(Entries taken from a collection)
========

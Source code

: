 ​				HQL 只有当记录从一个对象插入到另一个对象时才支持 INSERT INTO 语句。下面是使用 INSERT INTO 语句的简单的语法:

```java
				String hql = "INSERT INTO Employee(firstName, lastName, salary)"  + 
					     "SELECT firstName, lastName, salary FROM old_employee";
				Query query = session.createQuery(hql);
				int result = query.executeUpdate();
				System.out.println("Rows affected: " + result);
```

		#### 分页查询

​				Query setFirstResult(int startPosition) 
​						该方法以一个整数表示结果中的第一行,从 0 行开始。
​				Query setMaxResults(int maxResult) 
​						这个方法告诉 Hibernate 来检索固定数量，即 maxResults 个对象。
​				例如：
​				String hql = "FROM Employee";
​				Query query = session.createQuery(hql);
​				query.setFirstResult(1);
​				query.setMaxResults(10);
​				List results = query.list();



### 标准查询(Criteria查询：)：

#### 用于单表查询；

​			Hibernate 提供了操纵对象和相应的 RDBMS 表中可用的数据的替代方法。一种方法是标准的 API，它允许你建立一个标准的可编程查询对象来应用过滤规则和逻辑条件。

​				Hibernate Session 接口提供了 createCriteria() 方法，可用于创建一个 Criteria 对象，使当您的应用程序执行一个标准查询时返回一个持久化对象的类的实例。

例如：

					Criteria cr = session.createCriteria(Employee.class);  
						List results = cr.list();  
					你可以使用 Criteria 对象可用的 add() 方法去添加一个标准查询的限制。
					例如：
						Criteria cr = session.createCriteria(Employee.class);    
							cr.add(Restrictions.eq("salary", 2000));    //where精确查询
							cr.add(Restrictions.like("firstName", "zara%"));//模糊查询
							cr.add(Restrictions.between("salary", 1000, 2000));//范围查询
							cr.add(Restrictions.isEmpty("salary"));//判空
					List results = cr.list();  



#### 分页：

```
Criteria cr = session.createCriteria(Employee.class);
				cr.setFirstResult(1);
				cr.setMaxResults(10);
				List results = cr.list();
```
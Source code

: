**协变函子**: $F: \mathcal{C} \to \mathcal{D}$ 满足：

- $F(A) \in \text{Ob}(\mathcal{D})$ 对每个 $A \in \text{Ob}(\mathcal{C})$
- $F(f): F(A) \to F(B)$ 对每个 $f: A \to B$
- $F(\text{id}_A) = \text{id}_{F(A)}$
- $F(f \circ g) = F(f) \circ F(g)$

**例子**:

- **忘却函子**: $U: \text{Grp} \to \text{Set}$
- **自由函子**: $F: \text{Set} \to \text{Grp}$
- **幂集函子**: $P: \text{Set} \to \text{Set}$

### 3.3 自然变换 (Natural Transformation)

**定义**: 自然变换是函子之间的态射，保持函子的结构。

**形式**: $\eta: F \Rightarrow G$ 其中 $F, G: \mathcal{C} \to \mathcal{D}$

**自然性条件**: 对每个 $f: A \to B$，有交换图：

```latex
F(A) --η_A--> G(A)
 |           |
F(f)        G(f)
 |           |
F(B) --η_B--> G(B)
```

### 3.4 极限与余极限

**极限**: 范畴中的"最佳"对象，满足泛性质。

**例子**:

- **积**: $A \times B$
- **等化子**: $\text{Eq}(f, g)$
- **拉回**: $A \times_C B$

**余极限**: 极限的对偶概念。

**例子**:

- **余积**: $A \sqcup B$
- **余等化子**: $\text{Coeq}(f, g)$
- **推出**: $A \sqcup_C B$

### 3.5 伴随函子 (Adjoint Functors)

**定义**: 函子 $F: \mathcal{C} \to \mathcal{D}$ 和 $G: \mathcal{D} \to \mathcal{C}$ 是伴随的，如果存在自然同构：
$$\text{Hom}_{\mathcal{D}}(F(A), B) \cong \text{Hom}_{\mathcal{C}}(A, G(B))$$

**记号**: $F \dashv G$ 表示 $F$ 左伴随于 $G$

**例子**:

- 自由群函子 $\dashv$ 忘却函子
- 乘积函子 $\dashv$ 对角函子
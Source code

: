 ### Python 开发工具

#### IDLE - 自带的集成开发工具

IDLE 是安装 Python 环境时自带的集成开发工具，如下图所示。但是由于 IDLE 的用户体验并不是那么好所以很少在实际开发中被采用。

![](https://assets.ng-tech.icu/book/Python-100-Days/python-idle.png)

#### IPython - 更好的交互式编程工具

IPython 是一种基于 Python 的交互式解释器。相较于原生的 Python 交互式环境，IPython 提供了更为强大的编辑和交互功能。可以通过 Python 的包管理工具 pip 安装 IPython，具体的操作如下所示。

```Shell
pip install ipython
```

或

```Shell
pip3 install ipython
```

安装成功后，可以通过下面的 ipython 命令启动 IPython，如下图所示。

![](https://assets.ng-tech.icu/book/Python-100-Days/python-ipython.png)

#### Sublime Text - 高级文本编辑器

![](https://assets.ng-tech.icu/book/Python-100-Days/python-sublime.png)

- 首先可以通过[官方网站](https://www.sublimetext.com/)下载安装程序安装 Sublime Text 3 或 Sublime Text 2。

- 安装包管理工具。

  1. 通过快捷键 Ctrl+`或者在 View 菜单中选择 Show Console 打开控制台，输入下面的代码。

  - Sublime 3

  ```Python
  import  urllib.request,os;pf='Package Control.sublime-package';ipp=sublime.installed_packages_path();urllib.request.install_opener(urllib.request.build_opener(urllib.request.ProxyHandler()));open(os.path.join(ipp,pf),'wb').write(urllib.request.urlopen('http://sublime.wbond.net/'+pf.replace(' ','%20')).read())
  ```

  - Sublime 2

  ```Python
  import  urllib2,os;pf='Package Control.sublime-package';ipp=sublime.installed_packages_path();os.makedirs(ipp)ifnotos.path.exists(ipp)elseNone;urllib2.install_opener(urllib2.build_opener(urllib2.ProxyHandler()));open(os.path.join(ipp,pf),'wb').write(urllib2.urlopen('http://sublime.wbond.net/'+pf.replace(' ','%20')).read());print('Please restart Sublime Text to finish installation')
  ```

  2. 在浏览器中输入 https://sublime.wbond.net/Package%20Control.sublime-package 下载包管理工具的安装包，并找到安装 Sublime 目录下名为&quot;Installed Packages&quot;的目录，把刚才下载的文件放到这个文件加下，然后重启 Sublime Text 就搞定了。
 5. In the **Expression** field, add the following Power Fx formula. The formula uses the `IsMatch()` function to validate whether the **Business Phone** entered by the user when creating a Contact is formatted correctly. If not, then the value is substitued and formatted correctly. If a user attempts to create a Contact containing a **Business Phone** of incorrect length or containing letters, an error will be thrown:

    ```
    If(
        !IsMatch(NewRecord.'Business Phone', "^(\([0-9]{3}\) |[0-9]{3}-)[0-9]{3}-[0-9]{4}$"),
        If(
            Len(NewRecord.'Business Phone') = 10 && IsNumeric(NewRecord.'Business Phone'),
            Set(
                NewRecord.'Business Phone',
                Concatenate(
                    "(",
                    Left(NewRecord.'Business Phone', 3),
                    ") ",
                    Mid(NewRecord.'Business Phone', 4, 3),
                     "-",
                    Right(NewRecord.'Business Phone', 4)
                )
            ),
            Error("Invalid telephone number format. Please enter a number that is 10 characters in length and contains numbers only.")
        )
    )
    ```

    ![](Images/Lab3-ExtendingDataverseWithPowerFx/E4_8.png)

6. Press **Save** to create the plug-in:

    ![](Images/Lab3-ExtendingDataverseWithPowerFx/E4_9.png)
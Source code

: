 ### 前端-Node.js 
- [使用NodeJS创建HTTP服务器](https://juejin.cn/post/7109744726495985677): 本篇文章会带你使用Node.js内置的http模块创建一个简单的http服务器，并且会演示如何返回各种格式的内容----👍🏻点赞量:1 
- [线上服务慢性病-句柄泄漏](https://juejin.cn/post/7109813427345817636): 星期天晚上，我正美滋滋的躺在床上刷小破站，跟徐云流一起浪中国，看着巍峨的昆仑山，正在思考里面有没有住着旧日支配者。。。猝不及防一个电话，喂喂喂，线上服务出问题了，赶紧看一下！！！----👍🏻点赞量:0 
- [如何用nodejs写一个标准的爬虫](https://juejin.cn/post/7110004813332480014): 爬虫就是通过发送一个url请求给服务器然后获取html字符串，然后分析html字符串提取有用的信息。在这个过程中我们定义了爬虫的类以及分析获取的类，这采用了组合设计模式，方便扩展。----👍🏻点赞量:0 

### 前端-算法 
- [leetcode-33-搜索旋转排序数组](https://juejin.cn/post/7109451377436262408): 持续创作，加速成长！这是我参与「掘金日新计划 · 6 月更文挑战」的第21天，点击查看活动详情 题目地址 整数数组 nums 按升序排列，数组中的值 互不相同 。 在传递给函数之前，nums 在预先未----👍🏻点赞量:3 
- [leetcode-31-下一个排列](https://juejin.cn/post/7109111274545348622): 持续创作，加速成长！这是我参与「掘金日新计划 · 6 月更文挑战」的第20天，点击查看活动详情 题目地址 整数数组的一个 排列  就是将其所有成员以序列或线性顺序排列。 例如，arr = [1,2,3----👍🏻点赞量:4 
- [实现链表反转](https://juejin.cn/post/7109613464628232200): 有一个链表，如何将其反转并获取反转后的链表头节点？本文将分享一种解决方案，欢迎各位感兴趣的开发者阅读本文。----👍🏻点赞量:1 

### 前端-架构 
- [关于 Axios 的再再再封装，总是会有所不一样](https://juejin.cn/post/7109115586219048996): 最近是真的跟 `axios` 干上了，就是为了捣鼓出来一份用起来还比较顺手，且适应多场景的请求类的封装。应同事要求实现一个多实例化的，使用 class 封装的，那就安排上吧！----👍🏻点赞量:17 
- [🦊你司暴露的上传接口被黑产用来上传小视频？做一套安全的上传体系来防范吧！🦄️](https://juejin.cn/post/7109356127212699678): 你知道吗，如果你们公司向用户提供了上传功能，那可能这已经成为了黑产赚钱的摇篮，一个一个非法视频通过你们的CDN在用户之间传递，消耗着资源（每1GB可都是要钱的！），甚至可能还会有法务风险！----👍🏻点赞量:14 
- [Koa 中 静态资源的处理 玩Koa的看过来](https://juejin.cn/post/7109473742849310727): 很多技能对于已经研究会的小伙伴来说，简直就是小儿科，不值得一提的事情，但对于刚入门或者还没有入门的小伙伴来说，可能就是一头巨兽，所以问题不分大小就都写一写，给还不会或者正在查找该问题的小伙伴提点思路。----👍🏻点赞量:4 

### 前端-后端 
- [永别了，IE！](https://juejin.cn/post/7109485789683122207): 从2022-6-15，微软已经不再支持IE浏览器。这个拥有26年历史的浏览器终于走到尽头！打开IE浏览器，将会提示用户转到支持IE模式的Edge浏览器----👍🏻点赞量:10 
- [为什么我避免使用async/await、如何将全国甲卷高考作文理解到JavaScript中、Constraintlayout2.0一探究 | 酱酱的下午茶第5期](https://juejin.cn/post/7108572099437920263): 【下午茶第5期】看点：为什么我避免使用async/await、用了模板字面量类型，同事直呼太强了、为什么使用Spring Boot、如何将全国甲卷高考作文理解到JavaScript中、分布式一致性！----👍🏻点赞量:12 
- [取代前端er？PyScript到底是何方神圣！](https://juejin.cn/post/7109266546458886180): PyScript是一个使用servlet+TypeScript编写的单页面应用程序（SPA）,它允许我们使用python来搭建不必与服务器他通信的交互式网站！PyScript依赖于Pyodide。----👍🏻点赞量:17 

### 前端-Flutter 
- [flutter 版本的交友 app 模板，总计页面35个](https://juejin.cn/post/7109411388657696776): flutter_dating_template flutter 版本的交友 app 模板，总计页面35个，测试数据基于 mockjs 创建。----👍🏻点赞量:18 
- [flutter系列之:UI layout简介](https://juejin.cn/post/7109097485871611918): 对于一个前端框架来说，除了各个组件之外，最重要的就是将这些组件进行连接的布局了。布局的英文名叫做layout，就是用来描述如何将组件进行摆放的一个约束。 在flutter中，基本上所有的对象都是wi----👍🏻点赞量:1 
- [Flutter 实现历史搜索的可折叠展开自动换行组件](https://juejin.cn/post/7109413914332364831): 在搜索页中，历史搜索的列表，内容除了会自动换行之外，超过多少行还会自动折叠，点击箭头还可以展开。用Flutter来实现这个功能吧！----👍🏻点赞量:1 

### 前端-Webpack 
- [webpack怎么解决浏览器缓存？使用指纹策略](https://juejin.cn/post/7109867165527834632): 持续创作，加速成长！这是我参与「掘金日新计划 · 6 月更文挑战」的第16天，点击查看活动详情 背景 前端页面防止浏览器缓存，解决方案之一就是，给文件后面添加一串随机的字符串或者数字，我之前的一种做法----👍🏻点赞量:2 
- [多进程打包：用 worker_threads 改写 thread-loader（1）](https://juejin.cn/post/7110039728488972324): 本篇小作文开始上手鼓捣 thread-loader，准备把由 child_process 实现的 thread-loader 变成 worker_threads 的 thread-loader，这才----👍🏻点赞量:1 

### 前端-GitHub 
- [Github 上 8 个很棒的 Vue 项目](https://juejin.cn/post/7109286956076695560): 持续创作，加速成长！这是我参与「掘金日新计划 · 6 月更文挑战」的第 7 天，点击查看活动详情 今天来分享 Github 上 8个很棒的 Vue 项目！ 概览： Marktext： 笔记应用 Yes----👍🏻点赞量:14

========

## EXERCISE REQUIREMENTS
Exactly as they appear, retype the lines from the start of the records through the line containing "你可以使用 Criteria 对象可用的".

## WRITTEN RESPONSE
Source code

: ​				HQL 只有当记录从一个对象插入到另一个对象时才支持 INSERT INTO 语句。下面是使用 INSERT INTO 语句的简单的语法:

```java
				String hql = "INSERT INTO Employee(firstName, lastName, salary)"  + 
					     "SELECT firstName, lastName, salary FROM old_employee";
				Query query = session.createQuery(hql);
				int result = query.executeUpdate();
				System.out.println("Rows affected: " + result);
```

		#### 分页查询

​				Query setFirstResult(int startPosition) 
​						该方法以一个整数表示结果中的第一行,从 0 行开始。
​				Query setMaxResults(int maxResult) 
​						这个方法告诉 Hibernate 来检索固定数量，即 maxResults 个对象。
​				例如：
​				String hql = "FROM Employee";
​				Query query = session.createQuery(hql);
​				query.setFirstResult(1);
​				query.setMaxResults(10);
​				List results = query.list();



### 标准查询(Criteria查询：)：

#### 用于单表查询；

​			Hibernate 提供了操纵对象和相应的 RDBMS 表中可用的数据的替代方法。一种方法是标准的 API，它允许你建立一个标准的可编程查询对象来应用过滤规则和逻辑条件。

​				Hibernate Session 接口提供了 createCriteria() 方法，可用于创建一个 Criteria 对象，使当您的应用程序执行一个标准查询时返回一个持久化对象的类的实例。

例如：

					Criteria cr = session.createCriteria(Employee.class);  
						List results = cr.list();  
					你可以使用 Criteria 对象可用的 add() 方法去添加一个标准查询的限制。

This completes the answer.